◆ **WHAT TO WORK ON**
Look for "period" in the listing below. Gather each line that contains it.

Segment Start: GIVEN RECORDS

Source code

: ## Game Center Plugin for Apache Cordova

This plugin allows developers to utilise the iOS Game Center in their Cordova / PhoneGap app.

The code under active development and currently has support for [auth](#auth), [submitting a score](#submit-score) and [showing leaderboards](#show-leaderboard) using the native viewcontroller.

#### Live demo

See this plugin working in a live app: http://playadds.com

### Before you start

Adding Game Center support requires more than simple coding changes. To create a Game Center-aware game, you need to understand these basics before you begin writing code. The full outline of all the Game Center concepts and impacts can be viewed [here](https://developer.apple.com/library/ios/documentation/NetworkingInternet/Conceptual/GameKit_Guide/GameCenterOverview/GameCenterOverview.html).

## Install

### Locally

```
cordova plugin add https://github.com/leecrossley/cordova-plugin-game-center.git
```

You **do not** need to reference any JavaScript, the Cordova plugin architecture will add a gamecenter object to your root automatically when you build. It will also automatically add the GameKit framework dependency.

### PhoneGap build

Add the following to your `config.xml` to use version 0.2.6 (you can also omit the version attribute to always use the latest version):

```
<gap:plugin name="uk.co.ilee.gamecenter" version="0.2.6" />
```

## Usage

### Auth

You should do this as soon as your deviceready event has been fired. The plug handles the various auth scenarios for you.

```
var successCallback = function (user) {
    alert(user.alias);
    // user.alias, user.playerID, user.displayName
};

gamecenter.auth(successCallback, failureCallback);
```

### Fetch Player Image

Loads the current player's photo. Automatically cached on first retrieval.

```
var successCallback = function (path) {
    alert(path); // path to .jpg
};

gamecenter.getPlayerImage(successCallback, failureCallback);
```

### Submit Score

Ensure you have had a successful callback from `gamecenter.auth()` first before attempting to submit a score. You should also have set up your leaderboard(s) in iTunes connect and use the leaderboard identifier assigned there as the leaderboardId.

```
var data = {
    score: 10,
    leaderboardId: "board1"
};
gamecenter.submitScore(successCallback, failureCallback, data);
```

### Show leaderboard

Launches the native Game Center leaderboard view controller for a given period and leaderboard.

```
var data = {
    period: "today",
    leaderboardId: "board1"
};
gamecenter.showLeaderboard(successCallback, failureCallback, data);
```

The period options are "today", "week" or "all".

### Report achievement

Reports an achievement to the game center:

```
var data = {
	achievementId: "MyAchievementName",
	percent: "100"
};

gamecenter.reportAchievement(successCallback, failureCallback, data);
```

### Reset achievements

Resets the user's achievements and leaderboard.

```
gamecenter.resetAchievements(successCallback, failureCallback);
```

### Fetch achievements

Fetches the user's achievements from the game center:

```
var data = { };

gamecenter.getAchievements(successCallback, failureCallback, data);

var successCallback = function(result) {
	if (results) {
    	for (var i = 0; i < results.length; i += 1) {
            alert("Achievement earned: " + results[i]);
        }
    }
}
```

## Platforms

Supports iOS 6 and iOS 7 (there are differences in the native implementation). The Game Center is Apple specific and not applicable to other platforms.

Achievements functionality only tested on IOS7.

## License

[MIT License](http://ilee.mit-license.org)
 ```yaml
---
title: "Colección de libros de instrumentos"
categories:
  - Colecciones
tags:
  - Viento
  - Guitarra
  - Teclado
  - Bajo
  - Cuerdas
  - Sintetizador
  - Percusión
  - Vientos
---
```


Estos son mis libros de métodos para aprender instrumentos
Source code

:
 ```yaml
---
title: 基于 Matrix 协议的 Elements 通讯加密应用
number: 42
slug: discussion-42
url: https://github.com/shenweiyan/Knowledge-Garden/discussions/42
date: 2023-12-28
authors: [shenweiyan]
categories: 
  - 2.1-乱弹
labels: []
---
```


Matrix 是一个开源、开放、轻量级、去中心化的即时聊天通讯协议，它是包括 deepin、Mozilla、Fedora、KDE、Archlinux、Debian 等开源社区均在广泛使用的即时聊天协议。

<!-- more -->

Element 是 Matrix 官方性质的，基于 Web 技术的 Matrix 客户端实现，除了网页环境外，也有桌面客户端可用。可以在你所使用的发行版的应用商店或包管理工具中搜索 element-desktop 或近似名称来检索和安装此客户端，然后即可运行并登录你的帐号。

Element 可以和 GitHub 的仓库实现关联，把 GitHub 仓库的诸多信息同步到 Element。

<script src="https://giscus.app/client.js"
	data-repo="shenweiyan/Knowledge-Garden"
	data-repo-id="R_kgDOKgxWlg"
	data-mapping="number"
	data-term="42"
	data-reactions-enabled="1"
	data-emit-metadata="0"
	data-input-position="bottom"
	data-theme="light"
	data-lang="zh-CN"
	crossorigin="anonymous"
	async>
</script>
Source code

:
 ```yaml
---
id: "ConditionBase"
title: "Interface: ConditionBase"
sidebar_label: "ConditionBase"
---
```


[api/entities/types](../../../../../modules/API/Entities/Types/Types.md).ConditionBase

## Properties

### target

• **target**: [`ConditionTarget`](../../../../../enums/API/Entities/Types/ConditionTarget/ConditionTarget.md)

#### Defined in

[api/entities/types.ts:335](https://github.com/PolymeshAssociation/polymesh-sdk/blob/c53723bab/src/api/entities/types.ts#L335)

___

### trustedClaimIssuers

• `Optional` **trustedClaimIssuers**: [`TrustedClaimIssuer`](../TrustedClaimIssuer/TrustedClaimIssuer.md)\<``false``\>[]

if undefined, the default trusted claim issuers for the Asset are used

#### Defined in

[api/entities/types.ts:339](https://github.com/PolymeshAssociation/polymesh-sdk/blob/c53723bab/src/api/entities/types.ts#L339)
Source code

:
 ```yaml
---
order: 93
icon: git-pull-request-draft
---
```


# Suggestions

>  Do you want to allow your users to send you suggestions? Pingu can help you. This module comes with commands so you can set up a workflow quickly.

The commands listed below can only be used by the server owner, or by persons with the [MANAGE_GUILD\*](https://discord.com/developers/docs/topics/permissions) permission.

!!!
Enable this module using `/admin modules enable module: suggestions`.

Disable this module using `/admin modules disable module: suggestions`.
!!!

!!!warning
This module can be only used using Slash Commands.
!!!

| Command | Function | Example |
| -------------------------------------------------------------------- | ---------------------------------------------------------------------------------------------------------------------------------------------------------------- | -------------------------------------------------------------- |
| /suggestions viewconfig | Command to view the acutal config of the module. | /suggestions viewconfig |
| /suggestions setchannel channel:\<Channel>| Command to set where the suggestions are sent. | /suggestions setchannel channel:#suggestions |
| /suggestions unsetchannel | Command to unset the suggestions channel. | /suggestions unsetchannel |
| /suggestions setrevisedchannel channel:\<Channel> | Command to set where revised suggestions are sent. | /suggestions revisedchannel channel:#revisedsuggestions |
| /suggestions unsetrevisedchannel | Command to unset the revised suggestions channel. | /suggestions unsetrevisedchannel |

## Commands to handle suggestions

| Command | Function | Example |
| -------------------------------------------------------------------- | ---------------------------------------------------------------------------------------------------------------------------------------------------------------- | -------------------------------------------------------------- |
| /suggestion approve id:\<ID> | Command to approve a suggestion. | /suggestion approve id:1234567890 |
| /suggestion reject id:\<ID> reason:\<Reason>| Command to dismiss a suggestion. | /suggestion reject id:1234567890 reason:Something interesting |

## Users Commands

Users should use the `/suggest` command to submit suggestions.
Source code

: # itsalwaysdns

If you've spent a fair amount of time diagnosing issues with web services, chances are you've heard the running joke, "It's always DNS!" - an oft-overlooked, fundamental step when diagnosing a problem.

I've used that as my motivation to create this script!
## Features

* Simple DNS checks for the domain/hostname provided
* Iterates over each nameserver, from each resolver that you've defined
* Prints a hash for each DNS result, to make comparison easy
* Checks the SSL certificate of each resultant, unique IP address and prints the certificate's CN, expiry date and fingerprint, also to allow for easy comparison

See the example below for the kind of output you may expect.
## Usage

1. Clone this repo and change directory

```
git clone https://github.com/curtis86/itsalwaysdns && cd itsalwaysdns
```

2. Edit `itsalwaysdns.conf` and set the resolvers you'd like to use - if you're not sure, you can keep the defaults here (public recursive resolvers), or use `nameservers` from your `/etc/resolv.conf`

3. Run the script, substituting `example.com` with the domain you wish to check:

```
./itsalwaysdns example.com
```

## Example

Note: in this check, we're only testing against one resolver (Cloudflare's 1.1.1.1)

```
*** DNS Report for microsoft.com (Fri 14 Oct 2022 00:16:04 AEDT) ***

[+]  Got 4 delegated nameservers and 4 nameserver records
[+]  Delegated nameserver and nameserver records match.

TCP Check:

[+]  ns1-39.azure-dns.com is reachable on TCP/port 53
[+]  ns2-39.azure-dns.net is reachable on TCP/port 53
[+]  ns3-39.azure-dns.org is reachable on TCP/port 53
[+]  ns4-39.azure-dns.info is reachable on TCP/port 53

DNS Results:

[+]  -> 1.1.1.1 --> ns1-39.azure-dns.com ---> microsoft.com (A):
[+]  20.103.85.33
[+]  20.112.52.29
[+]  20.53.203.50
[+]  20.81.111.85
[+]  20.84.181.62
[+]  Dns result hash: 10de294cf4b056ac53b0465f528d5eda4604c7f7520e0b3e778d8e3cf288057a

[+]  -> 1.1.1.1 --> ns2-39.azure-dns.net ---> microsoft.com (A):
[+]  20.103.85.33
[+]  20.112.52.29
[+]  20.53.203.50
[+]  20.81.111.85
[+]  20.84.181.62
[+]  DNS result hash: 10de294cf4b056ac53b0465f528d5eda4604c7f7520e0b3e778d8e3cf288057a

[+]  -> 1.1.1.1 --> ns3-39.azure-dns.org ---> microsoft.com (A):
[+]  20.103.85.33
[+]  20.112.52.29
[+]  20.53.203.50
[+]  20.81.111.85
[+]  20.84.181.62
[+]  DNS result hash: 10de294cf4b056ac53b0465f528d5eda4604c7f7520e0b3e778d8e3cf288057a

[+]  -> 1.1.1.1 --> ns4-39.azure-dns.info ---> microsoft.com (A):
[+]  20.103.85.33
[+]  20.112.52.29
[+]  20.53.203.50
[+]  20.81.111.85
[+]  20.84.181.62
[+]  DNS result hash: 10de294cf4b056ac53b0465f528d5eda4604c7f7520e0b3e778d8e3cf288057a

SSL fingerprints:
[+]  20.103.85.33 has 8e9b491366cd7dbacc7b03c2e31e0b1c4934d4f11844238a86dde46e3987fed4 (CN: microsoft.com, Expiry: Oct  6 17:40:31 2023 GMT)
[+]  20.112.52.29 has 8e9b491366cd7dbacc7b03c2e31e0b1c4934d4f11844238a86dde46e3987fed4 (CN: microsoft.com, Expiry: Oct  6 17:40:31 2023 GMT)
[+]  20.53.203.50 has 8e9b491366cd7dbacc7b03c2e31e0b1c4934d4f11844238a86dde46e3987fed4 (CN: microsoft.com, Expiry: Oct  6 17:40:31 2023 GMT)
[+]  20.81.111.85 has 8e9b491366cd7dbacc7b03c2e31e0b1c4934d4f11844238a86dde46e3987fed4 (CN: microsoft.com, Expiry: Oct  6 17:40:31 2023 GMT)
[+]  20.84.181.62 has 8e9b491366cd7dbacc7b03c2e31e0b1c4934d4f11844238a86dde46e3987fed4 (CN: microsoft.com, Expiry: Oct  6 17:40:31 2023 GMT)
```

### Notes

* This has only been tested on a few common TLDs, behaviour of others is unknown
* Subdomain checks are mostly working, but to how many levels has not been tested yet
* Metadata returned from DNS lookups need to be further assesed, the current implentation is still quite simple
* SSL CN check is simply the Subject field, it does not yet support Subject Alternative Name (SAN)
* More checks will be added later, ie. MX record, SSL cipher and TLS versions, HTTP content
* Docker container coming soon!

Segment End: GIVEN RECORDS

◆ **RESULT**
Launches the native Game Center leaderboard view controller for a given period and leaderboard.
    period: "today",
The period options are "today", "week" or "all".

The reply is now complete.